Behavioral components, peripherals, and the overall environment is modeled using C code and calls to these two APIs. Underlying these APIs is an event based scheduling mechanism to enable modeling of time, events, and concurrency. Peripheral models provide callbacks that are called when the application software running on processors modeled in the platform access memory locations where the peripheral is enabled.

== Users ==

OVPsim is being used by multiple educational establishments to provide a simulation infrastructure for the research of parallel computing platforms, hardware/software co-design, performance analysis of embedded systems, and as the basis of other embedded tool developments. It is also leveraged for educational courses to allow students to develop and debug application software and create virtual platforms and new models.

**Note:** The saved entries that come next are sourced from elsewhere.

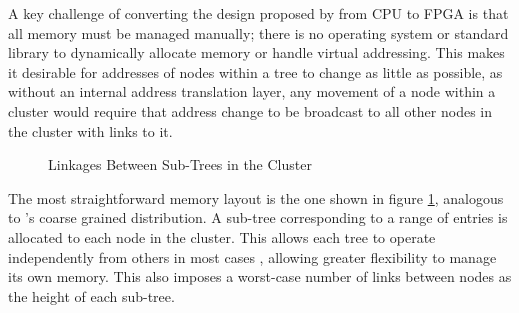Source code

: 
A key challenge of converting the design proposed by \citeauthor{base} from CPU
to FPGA is that all memory must be managed manually; there is no operating
system or standard library to dynamically allocate memory or handle virtual
addressing. This makes it desirable for addresses of nodes within a tree to
change as little as possible, as without an internal address translation layer,
any movement of a node within a cluster would require that address change to be
broadcast to all other nodes in the cluster with links to it.

\newcommand{\clusternode}[1]{
	\draw ({(#1)*6}, 0) ++(-2.75, 0.5) rectangle ++(5.5, -3);
	\node[tree] at ({(#1)*6}, 0) (n#1 00) {};
	\foreach \r [
		evaluate = \r as \w using int(3^\r),
		evaluate = \r as \wl using int(3^\r-1)
	] in {1,...,2} {
		\foreach \c [
			evaluate = \c as \i using int((\w-1)/2 + \c-1),
			evaluate = \c as \pr using int(\r-1),
			evaluate = \c as \pc using int(\c/3),
			evaluate = \c as \cl using int(\c-1)
		] in {0,...,\wl} {
			\node[tree] (n#1 \r\c)
				at ({(#1)*6 + (\c-int(\w/2)) / (\w/5)}, -\r) {};
			\draw[->] (n#1 \pr\pc) -- (n#1 \r\c);
			\ifthenelse{\c=0}{}{
				\draw[->] (n#1 \r\cl) -- (n#1 \r\c);
			}
		}
	}
}

\begin{figure}
	\centering
	\caption{Linkages Between Sub-Trees in the Cluster}
\label{coarse-link}
\end{figure}

The most straightforward memory layout is the one shown in figure
\ref{coarse-link}, analogous to \citeauthor{base}'s coarse grained distribution.
A sub-tree corresponding to a range of entries is allocated to each node in the
cluster. This allows each tree to operate independently from others in most
cases \autocite{ma-tpds-2022}, allowing greater flexibility to manage its own
memory. This also imposes a worst-case number of links between nodes as the
height of each sub-tree.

A number of leading commercial organizations also use OVPsim as the basis of their product offerings. The technology was licensed by MIPS Technologies to provide modeling support for their MIPS architecture embedded processor range, features in a partnership with leading processor provider ARM, and is part of the Europractice product range for general access to European universities. A version of OVPsim is used by the RISC-V Foundation's Compliance Working Group as a reference simulator. Leading Semiconductor companies such as Renesas have used the simulator for its processor development work, as disclosed in leading electronic industry publications. It was selected by NEPHRON+, an EU research project, for its software and test development environment.
VinChip Systems Inc. of Chennai, India used OpenOCD and OVPsim to develop what may be the first 32-bit processor developed in India.
The OVP models and virtual platforms form the basis for other activities being undertaken by Imperas.